* _PROBLEM DESCRIPTION_:
Whenever a line in this data holds the word "behaviour", report that line in full.

* _THE INPUT_:
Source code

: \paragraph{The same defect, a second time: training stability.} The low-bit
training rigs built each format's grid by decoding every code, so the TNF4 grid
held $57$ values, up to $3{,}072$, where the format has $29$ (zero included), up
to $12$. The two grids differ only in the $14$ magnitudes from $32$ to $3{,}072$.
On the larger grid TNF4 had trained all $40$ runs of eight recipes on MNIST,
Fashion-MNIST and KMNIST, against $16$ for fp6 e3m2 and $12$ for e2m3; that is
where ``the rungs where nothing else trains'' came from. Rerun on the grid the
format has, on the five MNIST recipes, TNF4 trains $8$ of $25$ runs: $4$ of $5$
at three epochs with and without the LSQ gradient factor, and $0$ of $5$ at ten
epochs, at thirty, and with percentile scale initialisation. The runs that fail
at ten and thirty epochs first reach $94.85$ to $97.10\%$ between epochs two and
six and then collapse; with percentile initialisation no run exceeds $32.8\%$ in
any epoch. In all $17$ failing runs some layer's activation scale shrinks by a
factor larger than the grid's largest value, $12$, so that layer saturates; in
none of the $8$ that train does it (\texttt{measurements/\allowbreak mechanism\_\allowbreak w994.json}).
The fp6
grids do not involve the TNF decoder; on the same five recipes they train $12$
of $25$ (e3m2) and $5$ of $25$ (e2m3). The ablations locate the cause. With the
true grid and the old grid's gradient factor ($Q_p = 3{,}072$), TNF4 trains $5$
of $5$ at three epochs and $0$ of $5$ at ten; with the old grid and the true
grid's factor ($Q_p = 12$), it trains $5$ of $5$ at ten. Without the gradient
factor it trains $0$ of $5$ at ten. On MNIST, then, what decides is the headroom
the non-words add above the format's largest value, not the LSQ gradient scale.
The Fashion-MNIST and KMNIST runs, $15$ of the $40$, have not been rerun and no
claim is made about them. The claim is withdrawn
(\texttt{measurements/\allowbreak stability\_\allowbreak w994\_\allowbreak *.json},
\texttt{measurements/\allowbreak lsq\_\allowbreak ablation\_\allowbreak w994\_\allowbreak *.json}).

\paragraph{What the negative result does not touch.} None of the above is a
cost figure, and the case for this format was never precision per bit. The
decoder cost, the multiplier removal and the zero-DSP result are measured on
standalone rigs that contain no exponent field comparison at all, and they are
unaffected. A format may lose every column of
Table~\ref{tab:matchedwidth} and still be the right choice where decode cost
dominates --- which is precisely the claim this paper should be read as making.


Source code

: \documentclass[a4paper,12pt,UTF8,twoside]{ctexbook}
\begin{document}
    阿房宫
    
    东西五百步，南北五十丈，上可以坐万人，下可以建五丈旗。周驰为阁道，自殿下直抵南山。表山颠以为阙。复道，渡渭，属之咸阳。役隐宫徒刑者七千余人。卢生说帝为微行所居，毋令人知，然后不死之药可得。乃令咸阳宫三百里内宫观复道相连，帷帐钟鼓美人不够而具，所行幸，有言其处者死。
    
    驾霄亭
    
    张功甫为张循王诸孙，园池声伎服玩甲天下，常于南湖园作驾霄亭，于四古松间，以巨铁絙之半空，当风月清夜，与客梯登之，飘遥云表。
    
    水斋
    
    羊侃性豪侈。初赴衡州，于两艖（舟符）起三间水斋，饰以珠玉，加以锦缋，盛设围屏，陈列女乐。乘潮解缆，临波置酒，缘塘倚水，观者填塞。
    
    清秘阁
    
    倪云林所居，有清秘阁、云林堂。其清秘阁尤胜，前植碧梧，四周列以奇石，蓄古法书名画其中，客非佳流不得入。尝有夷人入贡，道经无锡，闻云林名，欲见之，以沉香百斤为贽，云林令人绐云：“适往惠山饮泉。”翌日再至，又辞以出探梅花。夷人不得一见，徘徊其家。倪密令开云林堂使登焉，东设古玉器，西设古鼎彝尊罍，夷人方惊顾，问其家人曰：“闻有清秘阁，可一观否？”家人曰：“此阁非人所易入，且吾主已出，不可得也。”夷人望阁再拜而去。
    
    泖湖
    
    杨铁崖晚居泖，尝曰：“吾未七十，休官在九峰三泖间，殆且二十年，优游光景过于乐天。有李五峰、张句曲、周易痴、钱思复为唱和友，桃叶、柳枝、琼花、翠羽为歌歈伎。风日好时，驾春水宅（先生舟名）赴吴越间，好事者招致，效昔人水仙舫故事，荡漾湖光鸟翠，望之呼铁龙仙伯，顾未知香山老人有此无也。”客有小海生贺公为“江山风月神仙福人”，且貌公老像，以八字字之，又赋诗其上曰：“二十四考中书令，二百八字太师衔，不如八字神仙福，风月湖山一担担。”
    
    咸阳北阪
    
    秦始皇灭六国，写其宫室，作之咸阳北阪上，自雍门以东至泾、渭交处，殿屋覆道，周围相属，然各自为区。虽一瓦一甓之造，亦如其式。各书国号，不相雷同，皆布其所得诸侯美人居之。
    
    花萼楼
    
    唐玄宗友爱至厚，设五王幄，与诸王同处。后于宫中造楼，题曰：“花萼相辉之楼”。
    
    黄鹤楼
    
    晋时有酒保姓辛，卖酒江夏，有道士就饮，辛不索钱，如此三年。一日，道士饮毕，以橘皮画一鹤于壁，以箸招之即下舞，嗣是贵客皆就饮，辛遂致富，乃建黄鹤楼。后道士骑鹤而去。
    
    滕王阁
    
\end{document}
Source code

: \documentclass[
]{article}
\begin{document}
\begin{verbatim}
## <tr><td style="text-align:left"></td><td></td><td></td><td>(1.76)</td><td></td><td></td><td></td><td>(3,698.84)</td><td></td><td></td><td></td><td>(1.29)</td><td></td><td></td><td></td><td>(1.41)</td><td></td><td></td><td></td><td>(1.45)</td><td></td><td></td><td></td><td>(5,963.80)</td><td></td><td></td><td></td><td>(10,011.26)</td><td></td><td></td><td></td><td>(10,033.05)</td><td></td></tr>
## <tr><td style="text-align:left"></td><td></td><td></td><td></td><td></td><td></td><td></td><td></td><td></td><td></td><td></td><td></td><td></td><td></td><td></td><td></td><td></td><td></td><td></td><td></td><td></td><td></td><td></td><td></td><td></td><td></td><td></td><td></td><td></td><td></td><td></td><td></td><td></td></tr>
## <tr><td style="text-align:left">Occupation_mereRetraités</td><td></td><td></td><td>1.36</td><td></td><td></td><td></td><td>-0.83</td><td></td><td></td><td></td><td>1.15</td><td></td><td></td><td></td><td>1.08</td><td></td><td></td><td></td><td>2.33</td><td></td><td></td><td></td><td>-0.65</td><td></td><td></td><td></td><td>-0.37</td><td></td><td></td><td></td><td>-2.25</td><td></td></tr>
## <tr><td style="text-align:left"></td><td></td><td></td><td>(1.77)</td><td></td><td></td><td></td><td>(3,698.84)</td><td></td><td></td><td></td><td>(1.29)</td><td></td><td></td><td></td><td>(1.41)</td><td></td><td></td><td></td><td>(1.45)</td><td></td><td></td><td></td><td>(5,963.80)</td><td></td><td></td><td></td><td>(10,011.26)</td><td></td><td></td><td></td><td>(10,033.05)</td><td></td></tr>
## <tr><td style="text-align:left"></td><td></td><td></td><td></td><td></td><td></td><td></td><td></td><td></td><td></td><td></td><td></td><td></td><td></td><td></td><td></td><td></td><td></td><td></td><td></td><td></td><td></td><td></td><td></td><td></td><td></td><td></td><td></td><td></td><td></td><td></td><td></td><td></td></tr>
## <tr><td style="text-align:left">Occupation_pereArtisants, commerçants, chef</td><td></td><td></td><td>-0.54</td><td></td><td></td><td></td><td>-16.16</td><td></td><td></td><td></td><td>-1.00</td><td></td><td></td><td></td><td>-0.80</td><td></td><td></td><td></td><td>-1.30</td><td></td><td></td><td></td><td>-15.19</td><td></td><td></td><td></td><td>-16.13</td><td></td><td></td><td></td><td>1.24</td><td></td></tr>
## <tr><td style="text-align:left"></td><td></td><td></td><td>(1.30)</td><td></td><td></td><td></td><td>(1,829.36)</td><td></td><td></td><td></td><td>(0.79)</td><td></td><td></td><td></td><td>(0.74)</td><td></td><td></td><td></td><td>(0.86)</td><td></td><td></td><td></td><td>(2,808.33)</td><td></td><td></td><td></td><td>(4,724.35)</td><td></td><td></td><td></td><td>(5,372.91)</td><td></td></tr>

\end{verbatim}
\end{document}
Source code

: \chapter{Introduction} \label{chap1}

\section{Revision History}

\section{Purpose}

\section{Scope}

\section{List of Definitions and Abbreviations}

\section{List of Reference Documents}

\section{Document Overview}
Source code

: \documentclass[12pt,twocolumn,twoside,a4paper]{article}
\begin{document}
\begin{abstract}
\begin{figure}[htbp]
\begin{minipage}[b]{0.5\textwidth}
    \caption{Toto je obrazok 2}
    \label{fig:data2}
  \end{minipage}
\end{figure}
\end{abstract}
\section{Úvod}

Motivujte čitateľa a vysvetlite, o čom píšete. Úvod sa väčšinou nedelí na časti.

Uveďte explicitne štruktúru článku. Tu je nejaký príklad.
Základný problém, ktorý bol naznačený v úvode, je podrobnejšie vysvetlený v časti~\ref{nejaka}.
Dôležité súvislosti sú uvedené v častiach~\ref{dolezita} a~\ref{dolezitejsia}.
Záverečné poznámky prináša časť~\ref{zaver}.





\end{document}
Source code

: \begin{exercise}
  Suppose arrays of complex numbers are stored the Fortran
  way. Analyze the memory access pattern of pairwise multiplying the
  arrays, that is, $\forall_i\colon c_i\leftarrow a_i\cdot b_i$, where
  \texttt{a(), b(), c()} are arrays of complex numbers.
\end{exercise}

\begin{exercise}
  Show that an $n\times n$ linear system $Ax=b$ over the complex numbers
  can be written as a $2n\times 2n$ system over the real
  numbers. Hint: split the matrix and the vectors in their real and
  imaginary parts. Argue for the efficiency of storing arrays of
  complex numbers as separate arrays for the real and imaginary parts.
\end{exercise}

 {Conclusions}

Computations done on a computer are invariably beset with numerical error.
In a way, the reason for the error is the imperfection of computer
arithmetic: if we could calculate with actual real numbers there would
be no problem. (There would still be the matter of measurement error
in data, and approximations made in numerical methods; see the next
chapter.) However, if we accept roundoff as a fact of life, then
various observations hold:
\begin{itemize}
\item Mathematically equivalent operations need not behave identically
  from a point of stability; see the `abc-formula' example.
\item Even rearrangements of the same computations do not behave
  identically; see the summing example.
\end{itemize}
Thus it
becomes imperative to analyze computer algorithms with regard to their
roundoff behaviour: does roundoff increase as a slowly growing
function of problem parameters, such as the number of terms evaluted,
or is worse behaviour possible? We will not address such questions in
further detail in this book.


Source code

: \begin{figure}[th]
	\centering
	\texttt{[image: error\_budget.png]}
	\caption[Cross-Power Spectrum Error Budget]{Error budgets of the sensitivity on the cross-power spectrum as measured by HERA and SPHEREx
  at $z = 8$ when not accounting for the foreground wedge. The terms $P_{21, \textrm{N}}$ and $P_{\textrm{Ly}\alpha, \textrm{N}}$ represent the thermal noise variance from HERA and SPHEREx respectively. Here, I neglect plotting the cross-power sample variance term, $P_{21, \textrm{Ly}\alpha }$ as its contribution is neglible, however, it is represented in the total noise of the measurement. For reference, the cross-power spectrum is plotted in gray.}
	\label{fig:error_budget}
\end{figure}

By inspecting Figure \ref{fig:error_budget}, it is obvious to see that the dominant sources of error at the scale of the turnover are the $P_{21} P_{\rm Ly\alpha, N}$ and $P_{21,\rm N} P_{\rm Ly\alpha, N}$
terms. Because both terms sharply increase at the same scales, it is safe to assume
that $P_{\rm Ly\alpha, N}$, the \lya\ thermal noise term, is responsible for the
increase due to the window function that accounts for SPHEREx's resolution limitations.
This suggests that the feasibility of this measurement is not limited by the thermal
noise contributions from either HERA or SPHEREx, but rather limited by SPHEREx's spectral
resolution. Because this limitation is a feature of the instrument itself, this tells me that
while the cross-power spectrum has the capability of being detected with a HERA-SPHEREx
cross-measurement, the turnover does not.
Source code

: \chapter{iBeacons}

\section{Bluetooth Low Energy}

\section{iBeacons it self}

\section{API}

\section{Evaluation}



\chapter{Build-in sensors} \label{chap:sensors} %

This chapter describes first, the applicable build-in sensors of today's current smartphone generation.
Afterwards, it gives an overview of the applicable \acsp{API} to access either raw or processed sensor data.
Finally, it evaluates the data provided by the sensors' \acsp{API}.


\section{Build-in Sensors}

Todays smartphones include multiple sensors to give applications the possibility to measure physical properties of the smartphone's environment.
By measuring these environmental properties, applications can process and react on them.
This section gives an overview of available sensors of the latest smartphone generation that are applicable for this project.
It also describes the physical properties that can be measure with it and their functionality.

* _RESULT_:
roundoff behaviour: does roundoff increase as a slowly growing
or is worse behaviour possible? We will not address such questions in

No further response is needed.